And may you find the best friend ever, maybe even on the internet, friend.

Three Keys To Transitioning Gracefully To Life’s Next Season

In the last post, I said I would offer advice for how to transition gracefully to life’s next season.

I forgot to actually say something that would help you in that post. Hey, I never promised I would say something useful! The fine print in the Terms and Conditions of this blog was purposefully crafted to avoid high expectations. Wow! People expect so much nowadays!

But I’m not very good at following rules so I thought I’d actually say something useful in this post. Here goes:

Ahem… Clearing throat

Three Keys to Transition Gracefully to Life’s Next Season

Let’s take some pointers from this ancient text:

Forget about what’s happened; don’t keep going over old history. Be alert, be present. I’m about to do something brand-new. It’s bursting out! Don’t you see it? The Message

1. Forget the old. Stop whining because your kid got a bit older, you don’t have babies anymore, or you hit another milestone birthday. I mean, get over it! Are you going to whine forever just because your kid moved out? (Yes, I do find that I process my thoughts through writing so yes, I am counseling myself right now.)

2. Ask God to remove your blinders so you can see the new thing. For example, who is the new person God may be asking you to serve? One year, while I was praying, Jesus showed me a picture of me washing the feet of one of my children.

Having loved his dear companions, [Jesus] continued to love them right to the end . . .So he got up from the supper table, set aside his robe, and put on an apron. Then he poured water into a basin and began to wash the feet of the disciples, drying them with his apron. The Message

Help her, Jesus seemed to be silently imploring my heart.

This year, I have a specific homeschooling goal.

You know your goal is from God, by the way, if it’s too big for you to successfully accomplish on your own. He always gives us goals that are too big for us to carry alone, so we will cry out for Him to help us. He wants to walk together with us through every step of life.

The third tip to allow excellence in transitioning to life’s next season doesn’t come from the ancient text written above but is extrapolated from this blog post. (I guess I did say something useful in that blog post! Who knew!)

3. Be thankful you’re alive (I.e., I mean, you’re not dead today!)

I find that this attitude solves 99% of my First World Problems.

If you haven’t heard of First World Problems or FWP, check out this video (produced by nigahiga).

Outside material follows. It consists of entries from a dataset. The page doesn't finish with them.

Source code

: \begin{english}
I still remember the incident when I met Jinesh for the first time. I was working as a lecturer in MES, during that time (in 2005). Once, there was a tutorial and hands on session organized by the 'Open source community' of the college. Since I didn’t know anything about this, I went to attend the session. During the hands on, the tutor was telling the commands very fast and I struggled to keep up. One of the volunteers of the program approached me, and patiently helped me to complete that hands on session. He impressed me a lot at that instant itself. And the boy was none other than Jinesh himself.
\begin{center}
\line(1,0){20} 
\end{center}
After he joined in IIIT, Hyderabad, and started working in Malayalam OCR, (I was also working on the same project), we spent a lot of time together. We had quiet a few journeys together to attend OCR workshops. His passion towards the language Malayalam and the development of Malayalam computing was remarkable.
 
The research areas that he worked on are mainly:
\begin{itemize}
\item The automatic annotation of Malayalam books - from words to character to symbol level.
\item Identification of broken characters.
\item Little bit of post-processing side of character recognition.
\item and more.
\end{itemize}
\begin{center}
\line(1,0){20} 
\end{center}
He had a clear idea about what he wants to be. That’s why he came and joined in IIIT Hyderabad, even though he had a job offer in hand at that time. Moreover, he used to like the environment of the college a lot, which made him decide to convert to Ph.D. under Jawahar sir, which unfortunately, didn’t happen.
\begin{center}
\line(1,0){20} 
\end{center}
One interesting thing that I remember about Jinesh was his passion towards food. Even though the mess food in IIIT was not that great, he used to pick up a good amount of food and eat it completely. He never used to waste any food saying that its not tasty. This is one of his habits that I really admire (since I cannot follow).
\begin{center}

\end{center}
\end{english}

I’m sorry if these problems describe one of your biggest challenges!

(I know, I know! I had to go for counseling after watching this video too!)

Anyway, good luck!

I hope that helps!

You’re welcome!

Gracefully Transitioning To Life’s Seasons?

I wrote a post about sending our first kid off to college last time.

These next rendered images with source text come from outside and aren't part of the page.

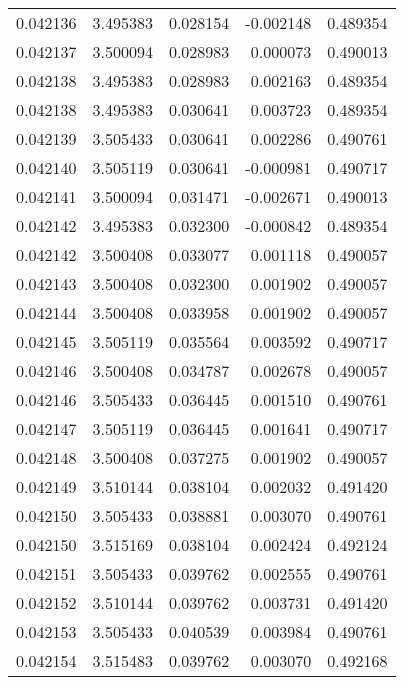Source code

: \begin{tabular}{lrrrr}
0.042136    &  3.495383 &  0.028154 & -0.002148 &             0.489354 \\
0.042137    &  3.500094 &  0.028983 &  0.000073 &             0.490013 \\
0.042138    &  3.495383 &  0.028983 &  0.002163 &             0.489354 \\
0.042138    &  3.495383 &  0.030641 &  0.003723 &             0.489354 \\
0.042139    &  3.505433 &  0.030641 &  0.002286 &             0.490761 \\
0.042140    &  3.505119 &  0.030641 & -0.000981 &             0.490717 \\
0.042141    &  3.500094 &  0.031471 & -0.002671 &             0.490013 \\
0.042142    &  3.495383 &  0.032300 & -0.000842 &             0.489354 \\
0.042142    &  3.500408 &  0.033077 &  0.001118 &             0.490057 \\
0.042143    &  3.500408 &  0.032300 &  0.001902 &             0.490057 \\
0.042144    &  3.500408 &  0.033958 &  0.001902 &             0.490057 \\
0.042145    &  3.505119 &  0.035564 &  0.003592 &             0.490717 \\
0.042146    &  3.500408 &  0.034787 &  0.002678 &             0.490057 \\
0.042146    &  3.505433 &  0.036445 &  0.001510 &             0.490761 \\
0.042147    &  3.505119 &  0.036445 &  0.001641 &             0.490717 \\
0.042148    &  3.500408 &  0.037275 &  0.001902 &             0.490057 \\
0.042149    &  3.510144 &  0.038104 &  0.002032 &             0.491420 \\
0.042150    &  3.505433 &  0.038881 &  0.003070 &             0.490761 \\
0.042150    &  3.515169 &  0.038104 &  0.002424 &             0.492124 \\
0.042151    &  3.505433 &  0.039762 &  0.002555 &             0.490761 \\
0.042152    &  3.510144 &  0.039762 &  0.003731 &             0.491420 \\
0.042153    &  3.505433 &  0.040539 &  0.003984 &             0.490761 \\
0.042154    &  3.515483 &  0.039762 &  0.003070 &             0.492168 \\

\end{tabular}
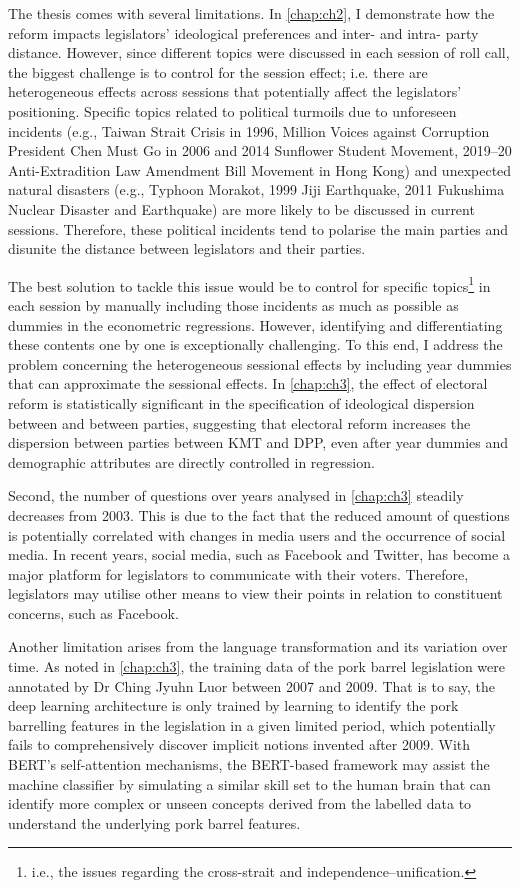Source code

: The thesis comes with several limitations. In \autoref{chap:ch2}, I demonstrate how the reform impacts legislators' ideological preferences and inter- and intra- party distance. However, since different topics were discussed in each session of roll call, the biggest challenge is to control for the session effect; i.e. there are heterogeneous effects across sessions that potentially affect the legislators' positioning. Specific topics related to political turmoils due to unforeseen incidents (e.g., Taiwan Strait Crisis in 1996, Million Voices against Corruption President Chen Must Go in 2006 and 2014 Sunflower Student Movement, 2019–20 Anti-Extradition Law Amendment Bill Movement in Hong Kong) and unexpected natural disasters (e.g., Typhoon Morakot, 1999 Jiji Earthquake, 2011 Fukushima Nuclear Disaster and Earthquake) are more likely to be discussed in current sessions. Therefore, these political incidents tend to polarise the main parties and disunite the distance between legislators and their parties. 

The best solution to tackle this issue would be to control for specific topics\footnote{i.e., the issues regarding the cross-strait and independence–unification.} in each session by manually including those incidents as much as possible as dummies in the econometric regressions. However, identifying and differentiating these contents one by one is exceptionally challenging. To this end, I address the problem concerning the heterogeneous sessional effects by including year dummies that can approximate the sessional effects. In \autoref{chap:ch3}, the effect of electoral reform is statistically significant in the specification of ideological dispersion between and between parties, suggesting that electoral reform increases the dispersion between parties between KMT and DPP, even after year dummies and demographic attributes are directly controlled in regression.

Second, the number of questions over years analysed in \autoref{chap:ch3} steadily decreases from 2003. This is due to the fact that the reduced amount of questions is potentially correlated with changes in media users and the occurrence of social media. In recent years, social media, such as Facebook and Twitter, has become a major platform for legislators to communicate with their voters. Therefore, legislators may utilise other means to view their points in relation to constituent concerns, such as Facebook.

Another limitation arises from the language transformation and its variation over time. As noted in \autoref{chap:ch3}, the training data of the pork barrel legislation were annotated by Dr Ching Jyuhn Luor \citep{Luor2008, Luor2009} between 2007 and 2009. That is to say, the deep learning architecture is only trained by learning to identify the pork barrelling features in the legislation in a given limited period, which potentially fails to comprehensively discover implicit notions invented after 2009. With BERT's self-attention mechanisms, the BERT-based framework may assist the machine classifier by simulating a similar skill set to the human brain that can identify more complex or unseen concepts derived from the labelled data to understand the underlying pork barrel features.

If you haven’t read it yet, I’ll summarize it for you:

Whiny, whiny, boo-hoo, cry, send our kid away… boring, boring.

But this is the thing that really bothers me, as I think about it a bit more.

It’s not really fair that just when our kids become helpful we send them away.

I mean think about it for a minute. Kids come out of the womb as little Machiavellis. I can give an example from my own life. Before one of my kids could speak she was bossing me around.

“How?” you ask.

We had taught her sign language and she knew about four words. She knew how to say “I love you” and she knew how to say “Milk”. We were teaching her to ask for what she needed. This is good. But we didn’t expect a little tyrant to emerge.

For example, when I walked into her room in the morning she didn’t gaze up at me with loving, thankful eyes and ask for some milk with a smile.

Her face screwed into a scowl, she was standing and angrily clenching both fists, glaring at us, and non-verbally (effectively) yelling the sign for milk.

“WHERE is the hired help?!” her nonverbal cues were sending us. Clearly, we weren’t measuring up to her expectations. And we were only two months in on this parenting journey. (OK maybe it took her longer than two months to become a tyrant but not much more than that.)

And compare that to now. I mean homeschooling teenagers can cook! And they know how to do the dishes!

Why would we get rid of them now?

I think parents should form a union.

We should demand that homeschooled teenagers stay with us forever. They should be massaging our feet and feeding us grey poupon (Do you swallow that stuff whole?) after all the blood, sweat, and tears we poured into them.

If people do need to change and mature over time, then I think that after we’ve had our homeschooled, helpful kids and teens for a long time, then sure, they can change back into babies.

Then we can send them away because we’re losing the unhelpful babies and not the helpful teens.

Wait. What’s that you say? God already designed the universe that way?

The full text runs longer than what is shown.